In fact, paying for goods and services via phones and wearables could just be the tip of the iceberg in this age of the internet of things (IoT). Visa, for example, envisions payment processing via cars and has, thus, expanded its Visa Ready Program to certify and secure payment transactions for the IoT. “Imagine with just a touch of a button, consumers could pay for gas, food or parking without leaving their connected car,” the company notes in a blog post. According to B2B research firm MarketsandMarkets, the contactless payment market will grow to US$17.56 billion by 2021, up from US$6.70 billion in 2016.
While convenience is a big attraction, contactless payments, particularly via IoT devices, must be highly secure in order for users to feel comfortable embracing this mode. That’s where the underlying technology in the devices themselves comes into play.
Many consumers enjoy the speed and convenience of contactless payments, but this method still needs to be highly secure.
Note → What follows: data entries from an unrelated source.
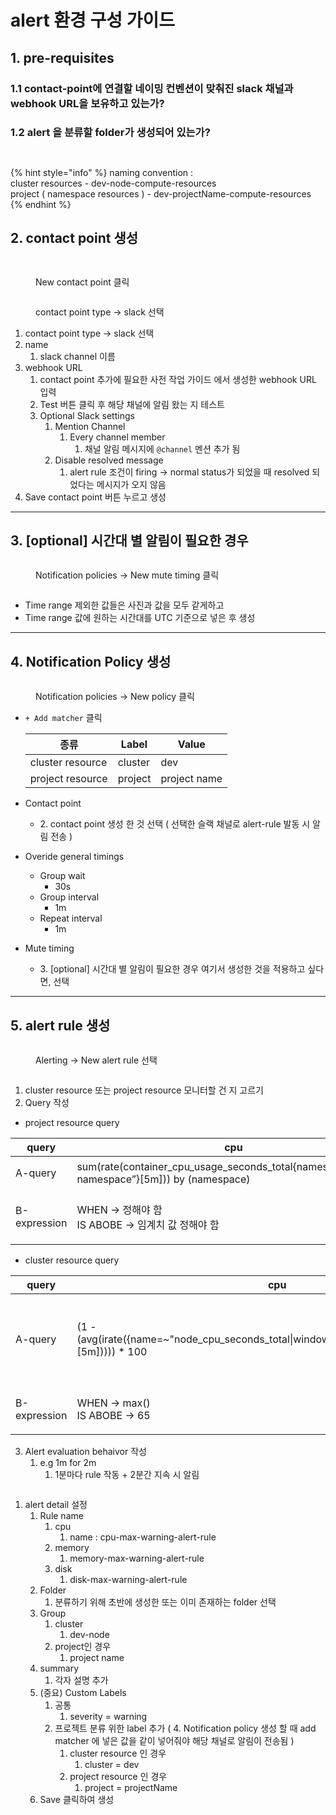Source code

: # alert 환경 구성 가이드



## 1. pre-requisites

### 1.1 contact-point에 연결할 네이밍 컨벤션이 맞춰진 slack 채널과 webhook URL을 보유하고 있는가?

### 1.2 alert 을 분류할 folder가 생성되어 있는가?



<figure><img src="../../.gitbook/assets/image (1).png" alt=""><figcaption></figcaption></figure>



<figure><img src="../../.gitbook/assets/image (19).png" alt=""><figcaption></figcaption></figure>

{% hint style="info" %}
naming convention : \
cluster resources - dev-node-compute-resources\
project ( namespace resources ) - dev-projectName-compute-resources
{% endhint %}



## 2. contact point 생성

<figure><img src="../../.gitbook/assets/image (20).png" alt=""><figcaption></figcaption></figure>

<figure><img src="../../.gitbook/assets/image (21).png" alt=""><figcaption><p>New contact point 클릭</p></figcaption></figure>

<figure><img src="../../.gitbook/assets/image (22).png" alt=""><figcaption><p>contact point type -> slack 선택</p></figcaption></figure>

1. contact point type -> slack 선택
2. name
   1. slack channel 이름
3. webhook URL
   1. contact point 추가에 필요한 사전 작업 가이드 에서 생성한 webhook URL 입력
   2. Test 버튼 클릭 후 해당 채널에 알림 왔는 지 테스트
   3. Optional Slack settings
      1. Mention Channel
         1. Every channel member
            1. 채널 알림 메시지에 `@channel` 멘션 추가 됨
      2. Disable resolved message
         1. alert rule 조건이 firing → normal status가 되었을 때 resolved 되었다는 메시지가 오지 않음
4. Save contact point 버튼 누르고 생성

***

## 3. \[optional] 시간대 별 알림이 필요한 경우

<figure><img src="../../.gitbook/assets/image (23).png" alt=""><figcaption><p>Notification policies → New mute timing 클릭</p></figcaption></figure>

<figure><img src="../../.gitbook/assets/image (24).png" alt=""><figcaption></figcaption></figure>

* Time range 제외한 값들은 사진과 값을 모두 같게하고
* Time range 값에 원하는 시간대를 UTC 기준으로 넣은 후 생성

***

## 4. Notification Policy 생성

<figure><img src="../../.gitbook/assets/image (25).png" alt=""><figcaption><p>Notification policies → New policy 클릭</p></figcaption></figure>

*   `+ Add matcher` 클릭

    | 종류               | Label   | Value        |
    | ---------------- | ------- | ------------ |
    | cluster resource | cluster | dev          |
    | project resource | project | project name |
* Contact point
  * 2\. contact point 생성 한 것 선택 ( 선택한 슬랙 채널로 alert-rule 발동 시 알림 전송 )
* Overide general timings
  * Group wait
    * 30s
  * Group interval
    * 1m
  * Repeat interval
    * 1m
* Mute timing
  * 3\. \[optional] 시간대 별 알림이 필요한 경우 여기서 생성한 것을 적용하고 싶다면, 선택

***

## 5. alert rule 생성

<figure><img src="../../.gitbook/assets/image (26).png" alt=""><figcaption><p>Alerting → New alert rule 선택</p></figcaption></figure>

<figure><img src="../../.gitbook/assets/image (27).png" alt=""><figcaption></figcaption></figure>

1. cluster resource 또는 project resource 모니터할 건 지 고르기
2. Query 작성

* project resource query

| query        | cpu                                                                                              | memory                                                                                                    | disk |
| ------------ | ------------------------------------------------------------------------------------------------ | --------------------------------------------------------------------------------------------------------- | ---- |
| A-query      | sum(rate(container\_cpu\_usage\_seconds\_total{namespace="your-namespace”}\[5m])) by (namespace) | sum(avg\_over\_time(container\_memory\_working\_set\_bytes{namespace="your-namespace"}\[10m])) / (1024^3) | 필요없음 |
| B-expression | <p>WHEN → 정해야 함<br>IS ABOBE → 임계치 값 정해야 함</p>                                                    | <p>WHEN → 정해야 함<br>IS ABOBE → 임계치 값 정해야 함</p>                                                             |      |

* cluster resource query

| query        | cpu                                                                                                         | memory                                                                                                                                                                                           | disk                                                                                                                                                                                                                                                                                                                                                                                                                           |
| ------------ | ----------------------------------------------------------------------------------------------------------- | ------------------------------------------------------------------------------------------------------------------------------------------------------------------------------------------------ | ------------------------------------------------------------------------------------------------------------------------------------------------------------------------------------------------------------------------------------------------------------------------------------------------------------------------------------------------------------------------------------------------------------------------------ |
| A-query      | (1 - (avg(irate({name=\~"node\_cpu\_seconds\_total\|windows\_cpu\_time\_total",mode="idle"}\[5m])))) \* 100 | (1 - sum({name=~~"node\_memory\_MemAvailable\_bytes\|windows\_os\_physical\_memory\_free\_bytes"}) / sum({name=~~"node\_memory\_MemTotal\_bytes\|windows\_cs\_physical\_memory\_bytes"})) \* 100 | (1 - (((sum(node\_filesystem\_free\_bytes{device!~~"rootfs\|HarddiskVolume.+"}) OR on() vector(0)) + (sum(windows\_logical\_disk\_free\_bytes{volume!~~"(HarddiskVolume.+\|\[A-Z]:.+)"}) OR on() vector(0))) / ((sum(node\_filesystem\_size\_bytes{device!~~"rootfs\|HarddiskVolume.+"}) OR on() vector(0)) + (sum(windows\_logical\_disk\_size\_bytes{volume!~~"(HarddiskVolume.+\|\[A-Z]:.+)"}) OR on() vector(0))))) \* 100 |
| B-expression | <p>WHEN → max()<br>IS ABOBE → 65</p>                                                                        | <p>WHEN → max()<br>IS ABOBE → 70</p>                                                                                                                                                             | <p>WHEN → max()<br>IS ABOBE → 70</p>                                                                                                                                                                                                                                                                                                                                                                                           |

3. Alert evaluation behaivor 작성
   1. e.g 1m for 2m
      1. 1분마다 rule 작동 + 2분간 지속 시 알림

<figure><img src="../../.gitbook/assets/image (28).png" alt=""><figcaption></figcaption></figure>

1. alert detail 설정
   1. Rule name
      1. cpu
         1. name : cpu-max-warning-alert-rule
      2. memory
         1. memory-max-warning-alert-rule
      3. disk
         1. disk-max-warning-alert-rule
   2. Folder
      1. 분류하기 위해 초반에 생성한 또는 이미 존재하는 folder 선택
   3. Group
      1. cluster
         1. dev-node
      2. project인 경우
         1. project name
   4. summary
      1. 각자 설명 추가
   5. (중요) Custom Labels
      1. 공통
         1. severity = warning
      2. 프로젝트 분류 위한 label 추가 ( 4. Notification policy 생성 할 때 add matcher 에 넣은 값을 같이 넣어줘야 해당 채널로 알림이 전송됨 )
         1. cluster resource 인 경우
            1. cluster = dev
         2. project resource 인 경우
            1. project = projectName
   6. Save 클릭하여 생성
Keeping On-the-Go Payments Safe
The mobile POS (mPOS) market consists of small devices with a display, keypad, magnetic stripe reader, and smartcard and contactless card reader. These self-contained mPOS devices connect to a smartphone or tablet over Bluetooth or WiFi. To comply with stringent payment certifications, designers include highly integrated secure microcontrollers into these designs. The secure chip provides payment-specific functions like secure key storage, enables cryptographic capabilities, and ensures proper tamper detection and reaction. Some companies opt to use multiple discrete chips for capabilities such as contactless payment, magnetic stripe reader, and Bluetooth. Note that it’s critical for the Bluetooth capability to be secure as well. Bluetooth Low Energy (BLE) 4.2 provides encryption and secure connections (authentication) that allow only trusted owners to track device location and confidently pair devices. Of course, a multiple-chip methodology is more expensive and complex when it comes to development and security. This has a significant impact on time to market as well. In addition, while these designs ought to scale to be practical, many of the underlying technologies available are limited in embedded flash memory available to support increased functionality. In an ideal world, software developers would like to have unlimited flash.
Now, there’s a single-chip solution that addresses the complexity as well as scalability and security requirements for mPOS contactless payment designs. Maxim has unveiled a new secure Arm® Cortex®-M4 microcontroller with contactless payment and Bluetooth support. The MAX32565 negates the need for multiple discrete chips by integrating contactless, Bluetooth Low Energy 4.2, magnetic card reader, and smartcard capabilities onto a single chip. Its 128KB of SRAM can be configured to be AES encrypted and battery backed. Memory space can be further expanded through external fast serial flash memories via its flexible Quad-SPI controller with execute-in-place (XIP) support as well as support for on-the-fly decryption and authentication. The Quad-SPI controller provides a high level of security as the code is decrypted in real time. It also checks for authenticity, reducing the risk of illegal code or fraudulent code relocation in external flash. What’s more, this secure memory expansion allows complex firmware with large font sets and graphics. The device includes a high-performance cryptographical engine as well as a True Random Number Generator and a high-level library that’s immune to side-channel attacks. The level of security provided here is compatible with PCI-PTS 5 requirements.
The MAX32565 secure microcontroller is ideal for protecting mobile payment/portable terminals, ATM/financial terminals, PCI payment terminals, as well as industrial gateways. Access control systems like keyless entry are another application area for which this device is well suited. According to a recent report from the BBC, hotel door locks around the world have been found vulnerable to hacking. A secure microcontroller with BLE guards against unauthorized access while also providing protection via environmental, microprobe, and user-configurable external dynamic tamper sensors that can trigger a system-level tamper response when necessary. The MAX32565-KIT evaluation kit provides an easy way for you to evaluate the capabilities of the MAX32565 for your next contactless payment design.